[Dataset entries]

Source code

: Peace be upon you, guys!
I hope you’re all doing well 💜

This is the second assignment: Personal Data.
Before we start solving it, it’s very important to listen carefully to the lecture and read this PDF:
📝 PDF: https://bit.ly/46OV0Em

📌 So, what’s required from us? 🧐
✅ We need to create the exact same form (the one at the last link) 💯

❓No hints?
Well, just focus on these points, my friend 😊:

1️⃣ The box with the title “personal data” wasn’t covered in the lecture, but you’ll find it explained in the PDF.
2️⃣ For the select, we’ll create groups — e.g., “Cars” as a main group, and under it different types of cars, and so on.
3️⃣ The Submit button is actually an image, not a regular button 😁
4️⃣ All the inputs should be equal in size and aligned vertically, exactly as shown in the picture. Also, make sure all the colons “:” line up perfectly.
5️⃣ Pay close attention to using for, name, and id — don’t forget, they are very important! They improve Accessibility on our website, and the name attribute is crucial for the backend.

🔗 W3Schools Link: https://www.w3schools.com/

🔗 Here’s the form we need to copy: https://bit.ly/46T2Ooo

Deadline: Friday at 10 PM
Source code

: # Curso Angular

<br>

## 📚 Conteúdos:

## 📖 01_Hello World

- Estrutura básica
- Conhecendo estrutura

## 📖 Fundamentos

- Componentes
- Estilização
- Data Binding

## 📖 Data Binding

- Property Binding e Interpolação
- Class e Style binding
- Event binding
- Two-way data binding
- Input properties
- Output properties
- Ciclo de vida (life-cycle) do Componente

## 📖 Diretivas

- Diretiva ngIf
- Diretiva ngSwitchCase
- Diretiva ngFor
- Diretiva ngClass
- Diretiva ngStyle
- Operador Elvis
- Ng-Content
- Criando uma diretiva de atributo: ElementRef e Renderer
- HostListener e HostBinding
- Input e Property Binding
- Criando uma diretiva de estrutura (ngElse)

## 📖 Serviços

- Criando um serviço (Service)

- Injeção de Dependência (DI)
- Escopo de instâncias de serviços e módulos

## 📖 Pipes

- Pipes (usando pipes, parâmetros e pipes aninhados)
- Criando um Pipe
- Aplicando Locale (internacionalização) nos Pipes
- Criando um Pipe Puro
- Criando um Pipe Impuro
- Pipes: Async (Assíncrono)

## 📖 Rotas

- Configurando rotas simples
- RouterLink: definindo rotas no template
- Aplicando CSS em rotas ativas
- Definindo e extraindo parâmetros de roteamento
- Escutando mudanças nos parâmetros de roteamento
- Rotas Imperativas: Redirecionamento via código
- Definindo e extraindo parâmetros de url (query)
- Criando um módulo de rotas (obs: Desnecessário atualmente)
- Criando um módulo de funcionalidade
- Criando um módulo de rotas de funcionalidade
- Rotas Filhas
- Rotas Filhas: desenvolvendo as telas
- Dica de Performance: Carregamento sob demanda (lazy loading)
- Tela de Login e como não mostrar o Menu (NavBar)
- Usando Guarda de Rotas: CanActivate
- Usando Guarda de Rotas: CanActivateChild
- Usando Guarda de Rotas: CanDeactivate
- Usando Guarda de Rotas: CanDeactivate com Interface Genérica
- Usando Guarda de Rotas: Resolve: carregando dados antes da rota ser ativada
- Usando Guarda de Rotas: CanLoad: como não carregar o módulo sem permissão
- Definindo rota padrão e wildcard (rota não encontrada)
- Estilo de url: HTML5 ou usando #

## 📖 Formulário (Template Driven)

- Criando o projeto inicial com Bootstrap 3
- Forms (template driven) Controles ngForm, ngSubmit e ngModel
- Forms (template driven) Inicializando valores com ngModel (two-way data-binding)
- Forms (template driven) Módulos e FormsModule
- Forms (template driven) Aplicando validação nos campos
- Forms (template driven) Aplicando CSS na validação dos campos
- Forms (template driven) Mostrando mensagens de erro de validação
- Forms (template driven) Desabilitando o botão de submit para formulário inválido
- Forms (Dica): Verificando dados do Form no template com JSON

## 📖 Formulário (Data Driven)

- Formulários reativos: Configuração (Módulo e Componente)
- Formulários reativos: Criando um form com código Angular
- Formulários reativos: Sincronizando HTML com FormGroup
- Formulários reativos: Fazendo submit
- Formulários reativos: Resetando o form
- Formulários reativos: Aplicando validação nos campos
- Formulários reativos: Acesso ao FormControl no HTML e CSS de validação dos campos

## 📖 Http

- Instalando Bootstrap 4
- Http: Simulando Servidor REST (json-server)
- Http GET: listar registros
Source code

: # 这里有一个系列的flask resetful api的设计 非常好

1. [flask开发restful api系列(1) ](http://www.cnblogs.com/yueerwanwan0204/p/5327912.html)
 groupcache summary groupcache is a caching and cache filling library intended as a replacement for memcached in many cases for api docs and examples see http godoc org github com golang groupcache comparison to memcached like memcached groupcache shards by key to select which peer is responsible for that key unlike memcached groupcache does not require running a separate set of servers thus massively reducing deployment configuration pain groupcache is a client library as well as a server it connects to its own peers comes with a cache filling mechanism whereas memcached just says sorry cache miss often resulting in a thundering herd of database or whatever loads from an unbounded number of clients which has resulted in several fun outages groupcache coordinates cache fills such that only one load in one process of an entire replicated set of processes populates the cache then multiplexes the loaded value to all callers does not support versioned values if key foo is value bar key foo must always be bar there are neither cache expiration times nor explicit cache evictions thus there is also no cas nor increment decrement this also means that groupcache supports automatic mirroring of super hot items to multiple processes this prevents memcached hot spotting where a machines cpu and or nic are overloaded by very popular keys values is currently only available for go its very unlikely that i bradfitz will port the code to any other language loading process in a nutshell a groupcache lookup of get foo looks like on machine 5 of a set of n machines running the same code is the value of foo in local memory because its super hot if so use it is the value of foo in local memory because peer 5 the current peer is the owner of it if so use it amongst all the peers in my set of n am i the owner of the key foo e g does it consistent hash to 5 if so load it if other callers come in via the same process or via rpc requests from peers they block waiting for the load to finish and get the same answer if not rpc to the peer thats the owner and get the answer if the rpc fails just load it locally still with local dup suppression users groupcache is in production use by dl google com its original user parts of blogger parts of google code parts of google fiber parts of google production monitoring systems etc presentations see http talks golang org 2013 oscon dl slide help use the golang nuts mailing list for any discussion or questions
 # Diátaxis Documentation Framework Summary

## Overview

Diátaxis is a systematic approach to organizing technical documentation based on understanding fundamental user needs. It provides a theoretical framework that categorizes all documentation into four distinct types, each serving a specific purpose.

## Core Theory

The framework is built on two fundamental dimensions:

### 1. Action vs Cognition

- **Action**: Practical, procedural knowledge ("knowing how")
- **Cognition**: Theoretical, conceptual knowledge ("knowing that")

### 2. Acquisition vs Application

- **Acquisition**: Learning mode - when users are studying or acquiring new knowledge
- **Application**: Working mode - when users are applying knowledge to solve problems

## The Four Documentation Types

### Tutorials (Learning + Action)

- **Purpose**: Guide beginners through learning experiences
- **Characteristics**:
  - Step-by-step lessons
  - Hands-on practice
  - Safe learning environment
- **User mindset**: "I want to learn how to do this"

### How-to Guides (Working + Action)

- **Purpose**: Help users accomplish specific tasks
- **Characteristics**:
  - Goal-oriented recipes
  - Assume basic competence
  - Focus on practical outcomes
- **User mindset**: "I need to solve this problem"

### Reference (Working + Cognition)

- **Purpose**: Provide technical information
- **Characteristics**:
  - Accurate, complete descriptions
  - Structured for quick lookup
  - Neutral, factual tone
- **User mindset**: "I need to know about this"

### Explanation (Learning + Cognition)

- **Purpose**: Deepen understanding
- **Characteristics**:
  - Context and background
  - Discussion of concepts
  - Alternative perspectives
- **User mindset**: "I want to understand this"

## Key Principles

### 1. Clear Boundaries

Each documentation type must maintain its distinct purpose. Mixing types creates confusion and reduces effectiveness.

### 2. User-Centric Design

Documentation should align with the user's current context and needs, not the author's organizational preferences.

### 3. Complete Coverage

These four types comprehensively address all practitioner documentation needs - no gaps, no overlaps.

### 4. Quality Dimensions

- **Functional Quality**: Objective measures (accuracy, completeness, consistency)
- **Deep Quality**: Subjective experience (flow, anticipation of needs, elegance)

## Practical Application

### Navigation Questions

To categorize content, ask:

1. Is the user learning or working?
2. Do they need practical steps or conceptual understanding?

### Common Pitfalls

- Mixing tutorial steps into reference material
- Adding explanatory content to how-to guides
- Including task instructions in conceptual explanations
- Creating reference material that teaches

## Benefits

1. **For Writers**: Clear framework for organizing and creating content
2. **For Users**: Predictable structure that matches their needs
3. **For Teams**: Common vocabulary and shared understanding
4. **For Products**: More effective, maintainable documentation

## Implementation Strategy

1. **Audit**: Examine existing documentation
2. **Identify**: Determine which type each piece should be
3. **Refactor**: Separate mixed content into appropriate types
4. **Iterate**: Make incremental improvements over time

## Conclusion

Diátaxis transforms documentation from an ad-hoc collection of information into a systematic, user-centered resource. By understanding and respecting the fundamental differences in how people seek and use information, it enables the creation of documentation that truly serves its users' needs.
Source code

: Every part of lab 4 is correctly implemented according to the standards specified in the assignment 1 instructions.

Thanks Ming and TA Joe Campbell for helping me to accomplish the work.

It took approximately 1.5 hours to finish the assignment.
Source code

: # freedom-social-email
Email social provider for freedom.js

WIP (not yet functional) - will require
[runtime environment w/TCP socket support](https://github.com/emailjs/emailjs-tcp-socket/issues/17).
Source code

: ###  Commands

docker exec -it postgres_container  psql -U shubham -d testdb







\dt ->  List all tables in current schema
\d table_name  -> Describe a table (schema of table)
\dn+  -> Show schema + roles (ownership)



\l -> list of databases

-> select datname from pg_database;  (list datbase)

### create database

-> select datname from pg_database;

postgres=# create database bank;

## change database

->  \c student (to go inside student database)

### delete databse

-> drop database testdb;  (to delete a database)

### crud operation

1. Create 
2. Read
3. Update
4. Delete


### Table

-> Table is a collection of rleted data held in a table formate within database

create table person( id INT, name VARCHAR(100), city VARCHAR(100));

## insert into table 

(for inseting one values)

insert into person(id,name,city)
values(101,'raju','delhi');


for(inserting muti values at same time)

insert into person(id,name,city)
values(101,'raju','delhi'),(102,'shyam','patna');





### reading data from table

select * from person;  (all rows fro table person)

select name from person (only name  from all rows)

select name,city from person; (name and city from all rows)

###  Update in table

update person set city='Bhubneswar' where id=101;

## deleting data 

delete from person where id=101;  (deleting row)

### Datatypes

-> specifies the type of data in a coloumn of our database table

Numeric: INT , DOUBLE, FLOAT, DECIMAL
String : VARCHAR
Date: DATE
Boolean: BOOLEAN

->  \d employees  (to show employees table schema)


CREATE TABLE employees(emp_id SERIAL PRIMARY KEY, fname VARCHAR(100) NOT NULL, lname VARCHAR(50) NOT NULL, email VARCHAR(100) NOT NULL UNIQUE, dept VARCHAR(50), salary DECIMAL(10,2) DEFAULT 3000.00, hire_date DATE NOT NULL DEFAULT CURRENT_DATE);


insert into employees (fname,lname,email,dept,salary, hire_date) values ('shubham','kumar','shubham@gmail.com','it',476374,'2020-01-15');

[/Dataset entries]

What is expected:
For this exercise, repeat exactly the lines of the data above from the one with "- Forms (template driven) Módulos" down to the one with "- Forms (Dica): Verificando", both end lines included.

Answer space:
- Forms (template driven) Módulos e FormsModule
- Forms (template driven) Aplicando validação nos campos
- Forms (template driven) Aplicando CSS na validação dos campos
- Forms (template driven) Mostrando mensagens de erro de validação
- Forms (template driven) Desabilitando o botão de submit para formulário inválido
- Forms (Dica): Verificando dados do Form no template com JSON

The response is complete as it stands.